'There's a lot of money in that white powder pop'

This is, of course, a line from The Godfather. My question is about the scene in which Marlon Brando, Robert Duvall and James Caan are all sitting in a room debating whether to get into the narcotics business (well, not really debating no one debates with the godfather himself, but rather James and Robert gave him their takes on it)

So to the question. Robert Duvall’s character, Tom, is the family’s lawyer. He sits there and openly discusses, and verbally supports I might add, that the organization target the narcotics ‘industry’. As a lawyer shouldn’t he have left the room at least when they were discussing that?

To my knowledge real lawyers would be disbarred if they did this and were found out (which I sppose is the rub).

John

Oh come on! Tom was the consigliere (sp?). He wasn’t just the family lawyer. As he told Leo Woltz, “I have a special practice. I only handle one client.” Tom was a lawyer because the family needed someone with those credentials for certain legal processes, but he was a lawyer second. He was a family man first.

Hagen(sp?) was “adopted” by Vito Corleone years earlier (according to Michael) and served the Corleone family exclusively.

Don’t know if this helps, but I remember an episode of Law and Order where an attorney was helping out some criminal types by actually giving advice on how to commit and cover up crimes and it turned out that their conversation had been recorded during a police wiretap. This attorney later tried to get the wiretap evidence excluded by claiming that any discussions he had with his client fell under the attorney-client priviledge rule and could not be admitted. The judge ruled that when the attorney went beyond giving legal advice and actually began breaking the law, that he was no longer acting as an attorney.

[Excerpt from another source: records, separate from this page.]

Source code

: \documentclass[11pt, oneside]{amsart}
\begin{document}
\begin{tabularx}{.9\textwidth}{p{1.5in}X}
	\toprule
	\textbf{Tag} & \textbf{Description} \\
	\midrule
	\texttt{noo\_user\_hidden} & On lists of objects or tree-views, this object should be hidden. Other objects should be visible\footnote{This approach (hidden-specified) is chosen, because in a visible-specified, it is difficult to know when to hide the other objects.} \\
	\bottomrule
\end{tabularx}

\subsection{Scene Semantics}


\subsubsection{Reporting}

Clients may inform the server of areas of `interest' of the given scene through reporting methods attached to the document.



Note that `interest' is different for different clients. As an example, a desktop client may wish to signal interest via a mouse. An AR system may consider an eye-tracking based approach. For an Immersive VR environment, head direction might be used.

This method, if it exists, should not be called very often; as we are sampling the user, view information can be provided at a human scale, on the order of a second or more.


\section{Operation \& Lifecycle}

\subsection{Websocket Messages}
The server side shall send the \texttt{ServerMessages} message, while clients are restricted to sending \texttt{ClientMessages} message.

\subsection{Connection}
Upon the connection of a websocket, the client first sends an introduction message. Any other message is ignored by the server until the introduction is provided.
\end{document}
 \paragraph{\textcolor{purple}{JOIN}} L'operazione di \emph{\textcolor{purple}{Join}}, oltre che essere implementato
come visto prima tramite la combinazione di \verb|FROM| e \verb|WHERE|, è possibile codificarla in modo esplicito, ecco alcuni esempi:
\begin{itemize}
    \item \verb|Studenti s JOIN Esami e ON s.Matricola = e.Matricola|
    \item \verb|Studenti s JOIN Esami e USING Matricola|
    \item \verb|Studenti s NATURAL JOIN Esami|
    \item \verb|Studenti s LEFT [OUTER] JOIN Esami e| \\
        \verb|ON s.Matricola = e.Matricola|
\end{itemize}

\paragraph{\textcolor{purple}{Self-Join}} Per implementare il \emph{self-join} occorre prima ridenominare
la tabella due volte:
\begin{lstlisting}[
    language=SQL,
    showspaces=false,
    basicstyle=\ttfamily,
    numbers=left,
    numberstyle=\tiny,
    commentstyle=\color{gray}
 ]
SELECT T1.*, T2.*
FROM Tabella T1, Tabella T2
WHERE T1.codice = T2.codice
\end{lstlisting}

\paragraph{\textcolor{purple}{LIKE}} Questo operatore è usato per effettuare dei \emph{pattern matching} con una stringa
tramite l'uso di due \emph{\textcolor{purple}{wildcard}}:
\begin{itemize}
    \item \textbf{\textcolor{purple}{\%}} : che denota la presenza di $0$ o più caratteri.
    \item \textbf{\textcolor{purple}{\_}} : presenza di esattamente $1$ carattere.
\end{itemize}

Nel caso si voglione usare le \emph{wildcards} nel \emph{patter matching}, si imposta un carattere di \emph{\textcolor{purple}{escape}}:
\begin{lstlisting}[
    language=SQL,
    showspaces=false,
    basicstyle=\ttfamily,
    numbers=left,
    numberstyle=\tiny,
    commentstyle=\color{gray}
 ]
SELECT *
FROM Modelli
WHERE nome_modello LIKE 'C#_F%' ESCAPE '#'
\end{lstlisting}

As a fascinating real-life side-bar to this O.P., the American Bar Association has proposed a rather radical reform. Actually, many of them. One would now permit lawyers to report, and testify against, clients if the act of reporting and/or testifying would stop a murder or fraud.
This Site will provide links to the detailed proposed changes.

Dicey, ain’t it? In other related news this week, a judge ruled that A.A. meetings are as sacrosanct as a confessional closet with a priest, and admissions of crimes spoken during an A.A. meeting cannot be used as evidence. This A.B.C. News report covers it nicely.

What a world, what a world…

Cartooniverse

IIRC from the book, Tom Hagen was a street kid who Sonny Corleone (as a boy himself) met and befriended and then took home, and the Corleones took him in and raised him as their son.

I don’t get the impression that Tom is the most ethical lawyer out there, though…

Jeez, he was tacitly involved in the murder of one Salvatore Tessio…

*Tessio: “Tom, can you get me off the hook? For old time’s sake?”

Hagen: “Sorry, Sally…”*

Chilling. Poor Tessio…

I always wondered how involved he was in the Horse Head incident, being the man on site, as it were. (And I also always wondered about the logistics of that. How many people needed to get paid off and/or eliminated to pull that off?)

Yeah, but Tessio went like a man to his fate. Possibly the end wasn’t as calm as what we saw but he didn’t go kicking and screaming like Carlo did. Sheesh, could Clamenza have been a little less discreet? No matter, I’m sure the Corleone’s neighbors didn’t see a damn thing. :smiley:

Keep in mind that the criminal conspiracy went far beyond the family as Vito owned many judges and cops. Tom would have been virtually untouchable by the law. It is a little inconsistent though when Micheal excludes Tom because he’s “not a wartime consiglieri.”

I’ve wondered about the horse head too. The logistics are mind boggling but I just chalk it up to a little suspension of disbelief in favor keeping the story going. Luca Brasi must have been a lot smarter than he looked.

But don’t I remember other situations in which the Godfather tried to distance Duvall’s character from the criminal activity, ostensibly because he might have to represent them in court?